Thursday 27 July 2017

Week 2 - Digital - 21st Century Skills

21st Century Skills
Week 2 Digital Overview
What skills do our learners need in this ‘Knowledge Age’/time of hyperchange.
What is the relevance of the Key Competencies in the 21st Century with particular reference to the Innovative Teaching and Learning (ITL) research. 
The key elements of the ITL research rubrics
  • Collaboration
  • Knowledge construction
  • Self-regulation
  • The Use of ICT for learning
  • Skilled Communication
  • Real-world problem-solving and innovation

The flipped preparation for this week was Grant Litchman's video 'What 60 Schools Can Tell Us About Teaching 21st Century Skills'
Discussion

What 60 Schools Can Tell Us About Teaching 21st Century Skills
Rate of change in our lives is so fast.
Programmes out of the box can be hard to adapt into schools - more of a mind set.
Why are we pushing our students to achieve above the requirements - if we slowed down the up wards push then we can broaden and enrich students learning - then we will have time to embrace new learning outside of the expected box.
Mindsets need to change, what are we trying to educate our students about.
Evidence based practice - deals with issues and finds a practical way forward.
Inquiry in to teaching practice needs to be purposeful and chosen by you, not something you are told to do.

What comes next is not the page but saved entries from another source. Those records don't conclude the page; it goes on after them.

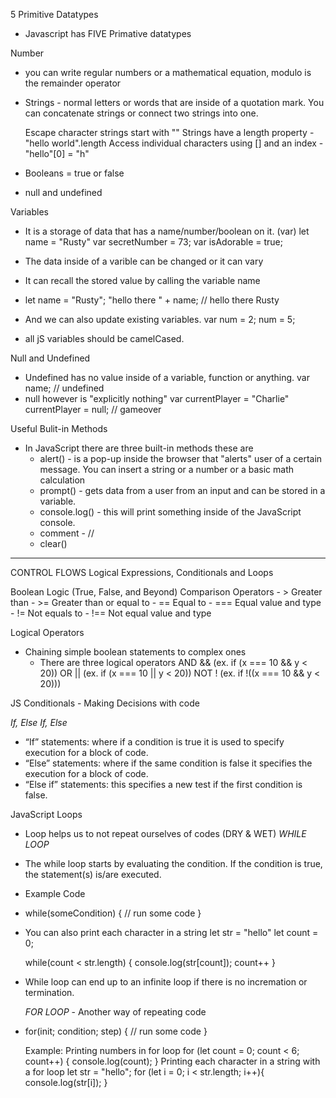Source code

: 5 Primitive Datatypes

- Javascript has FIVE Primative datatypes

Number

- you can write regular numbers or a mathematical equation, modulo is the remainder operator
- Strings - normal letters or words that are inside of a quotation mark. You can concatenate strings or connect two strings into one.

  Escape character strings start with "\"
  Strings have a length property - "hello world".length
  Access individual characters using [] and an index - "hello"[0] = "h"

- Booleans = true or false
- null and undefined

Variables

- It is a storage of data that has a name/number/boolean on it.
  (var) let name = "Rusty"
  var secretNumber = 73;
  var isAdorable = true;

- The data inside of a varible can be changed or it can vary

- It can recall the stored value by calling the variable name
- let name = "Rusty";
  "hello there " + name; // hello there Rusty
- And we can also update existing variables.
  var num = 2;
  num = 5;
- all jS variables should be camelCased.

Null and Undefined

- Undefined has no value inside of a variable, function or anything.
  var name; // undefined
- null however is "explicitly nothing"
  var currentPlayer = "Charlie"
  currentPlayer = null; // gameover

Useful Bulit-in Methods

- In JavaScript there are three built-in methods these are
  - alert() - is a pop-up inside the browser that "alerts" user of a certain message. You can insert a string or a number or a basic math calculation
  - prompt() - gets data from a user from an input and can be stored in a variable.
  - console.log() - this will print something inside of the JavaScript console.
  - comment - //
  - clear()

---

CONTROL FLOWS
Logical Expressions, Conditionals and Loops

Boolean Logic (True, False, and Beyond)
Comparison Operators - > Greater than - >= Greater than or equal to - == Equal to - === Equal value and type - != Not equals to - !== Not equal value and type

Logical Operators

- Chaining simple boolean statements to complex ones
  - There are three logical operators
    AND && (ex. if (x === 10 && y < 20))
    OR || (ex. if (x === 10 || y < 20))
    NOT ! (ex. if !((x === 10 && y < 20)))

JS Conditionals - Making Decisions with code

_If, Else If, Else_

- “If” statements: where if a condition is true it is used to specify execution for a block of code.
- “Else” statements: where if the same condition is false it specifies the execution for a block of code.
- “Else if” statements: this specifies a new test if the first condition is false.

JavaScript Loops

- Loop helps us to not repeat ourselves of codes (DRY & WET)
  _WHILE LOOP_
- The while loop starts by evaluating the condition. If the condition is true, the statement(s) is/are executed.
- Example Code
- while(someCondition) {
  // run some code
  }
- You can also print each character in a string
  let str = "hello"
  let count = 0;

  while(count < str.length) {
  console.log(str[count]);
  count++
  }

- While loop can end up to an infinite loop if there is no incremation or termination.

  _FOR LOOP_ - Another way of repeating code

- for(init; condition; step) {
  // run some code
  }

  Example:
  Printing numbers in for loop
  for (let count = 0; count < 6; count++) {
  console.log(count);
  }
  Printing each character in a string with a for loop
  let str = "hello";
  for (let i = 0; i < str.length; i++){
  console.log(str[i]);
  }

How do 20th Century and 21st century skills differ?
Teacher was the fountain of all knowledge - the teacher is the facilitator/mentor
Teacher workload - student learning 
Class Structure - Flexible/adaptable
Change occurred because you were told to - change occurs because student need dictates it
No one right way to navigate change

Key points Grant Litchman's makes in his video:   (*My added comments)
  • Another school may have already solved your problem
  • Educational change may be uncomfortable and complicated but it’s not hard (*Can be hard and difficult. Any change can feel uncomfortable, be complicated and difficult. It can seem frustrating and a real barrier. Lack of knowledge and the need to cut through assumptions. Can be difficult to move staff who don'e see the same picture as you - importance of have effective followers (Link back to the Tango Video from last week about different follower styles)
  • Schools are becoming, creative, adaptive, permeable, dynamic, systemic, self-correcting (More schools are moving in this direction. Schools need to be self evolving as well as teachers as practitioners need to be self evolving - need to be responsive to change)
  • The 5th sphere - the ‘cognitosphere’ - system of knowledge creation and management
  • Where do we want to be? - Dewey, Montessori and Parker
  • Problems:
    • Anchors of time, space and subject, Dams and Silos (Especially in relation to Secondary Schools)
  • Solutions:
    • Teach into the unknown
    • Self-evolving learners (Students need to be adaptive)
    • Self-evolving organisations
  • Education innovation: Preparing students for their future, not our past
  • “If we teach today as we taught yesterday, we rob our children of tomorrow” - supposedly John Dewey (though in fact Dewey never actually wrote that!)

What are do I think are the most important skills in the 21st Central
  • Resilience
  • Flexible thinking 
  • Adaptability
  • Communication skills
The 21st Century Skills that ITL (Innovative Teaching and Learning)  decided were important. Do your thoughts align with these?
  • Collaboration
  • Knowledge construction
  • Self-regulation
  • Real-world problems / innovations
  • ICT for learning
  • Skilled Communication

I think the skills I recorded align along with ITL's skills (there is no one right answer)

Other ideas from the group
  • Risk takers

21C Learning Design Rubrics
(Microsoft Partners in Learning)

A learning activity is any task that students do as part of their school related work


This guide describes six rubrics of 21st century learning, each of which represents an important skill for students for develop:
  • collaboration
  • knowledge construction
  • self-regulation
  • real-world problem-solving and innovation
  • the use of ICT for learning
  • skilled communication
The description of each learning activity has three parts:
  • an overview of definitions of key concepts and related examples;
  • a rubric to help you assign each learning activity a number on a scale, according to how strongly it offers opportunities to develop a given skill;
  • and a flowchart that shows how to choose the best number in each case.
Video Activity
- You need to be present
- Video needs to have and intro, message and conclusion in 40 seconds.